For a while it seemed to me very much as if Intimacy by Thomas Bradshaw was just another example of New Group artistic director Scott Elliot’s fascination with plays that explore and at times giddily seem to celebrate moral depravity and the human spirit at its least noble, but enough people who had seen it before I attended told me they were glad to have hung on for Act Two, that I felt a weird justification for a prurient curiosity I would not normally have had in such a context. This context including cum-squirting penises (oh yes, and the special effects and imitation tools seem more than real enough), the depiction of a husband taking an extravagantly noisy dump in a manner that is unabashed and specific, if not quite as visually illustrative (we don’t see his bowel movement, but he does call his wife in to have a look because he’s worried about the color) and the graphic depictions of all kinds of things—seemingly toward the point of pulling the veil off the “intimacy” of the title and showing just how far deep familiarity can let people who live together go.

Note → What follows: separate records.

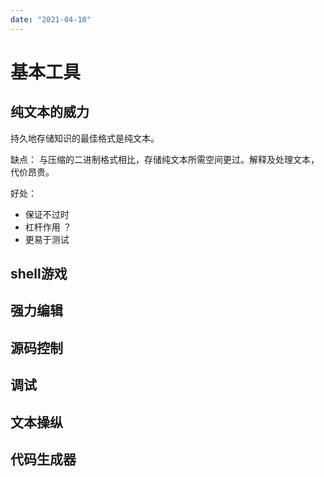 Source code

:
 ```yaml
---
date: "2021-04-10"
---
```

# 基本工具

## 纯文本的威力
持久地存储知识的最佳格式是纯文本。

缺点： 与压缩的二进制格式相比，存储纯文本所需空间更过。解释及处理文本，代价昂贵。

好处：
* 保证不过时
* 杠杆作用 ？
* 更易于测试

## shell游戏

## 强力编辑

## 源码控制

## 调试

## 文本操纵

## 代码生成器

But in the second act, what Bradshaw has in mind becomes clear. He’s intending a Joe-Orton style dark-comedy-cum-farce (with actual cum) in which normal societal restrictions and taboos are systematically broken down to a point where everybody accepts everything, culminating in a community porn film featuring all the members (pun intended) of three family households, parents and late-teen/young-adult offspring included. And nothing wrong with that as a comic target for a satire on societal standards and double standards. But here are the problems.

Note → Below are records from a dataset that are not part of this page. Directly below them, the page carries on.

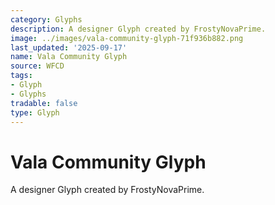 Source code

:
 ```yaml
---
category: Glyphs
description: A designer Glyph created by FrostyNovaPrime.
image: ../images/vala-community-glyph-71f936b882.png
last_updated: '2025-09-17'
name: Vala Community Glyph
source: WFCD
tags:
- Glyph
- Glyphs
tradable: false
type: Glyph
---
```


# Vala Community Glyph

A designer Glyph created by FrostyNovaPrime.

• Bradshaw doesn’t know how to set up his permissions. It’s okay for him to save a plot reveal for the second act, but he’s also—and I think unwittingly, because the craft isn’t in his current toolkit—keeping from the audience the prism through which to view all the shenanigans; so for the longest time it just seems like bullshit shock for bullshit shock’s sake, and generates many intermission walkouts.
• Bradshaw simply doesn’t write funny enough dialogue. Social is a hard genre anyway because contemporary mores change, making them a constantly moving target. And while Joe Orton’s stuff provides a solid template, to be sure, the material itself hasn’t aged well. But it still generates a few laughs when done right, because he makes it clear, right from the beginning, what kind of ride we’re signing up for. By contrast, on a basic level, Bradshaw doesn’t make it clear we’re supposed to be watching a quite-literally balls-out comedy. And by the time we realize it—after the intermission—it’s way too late.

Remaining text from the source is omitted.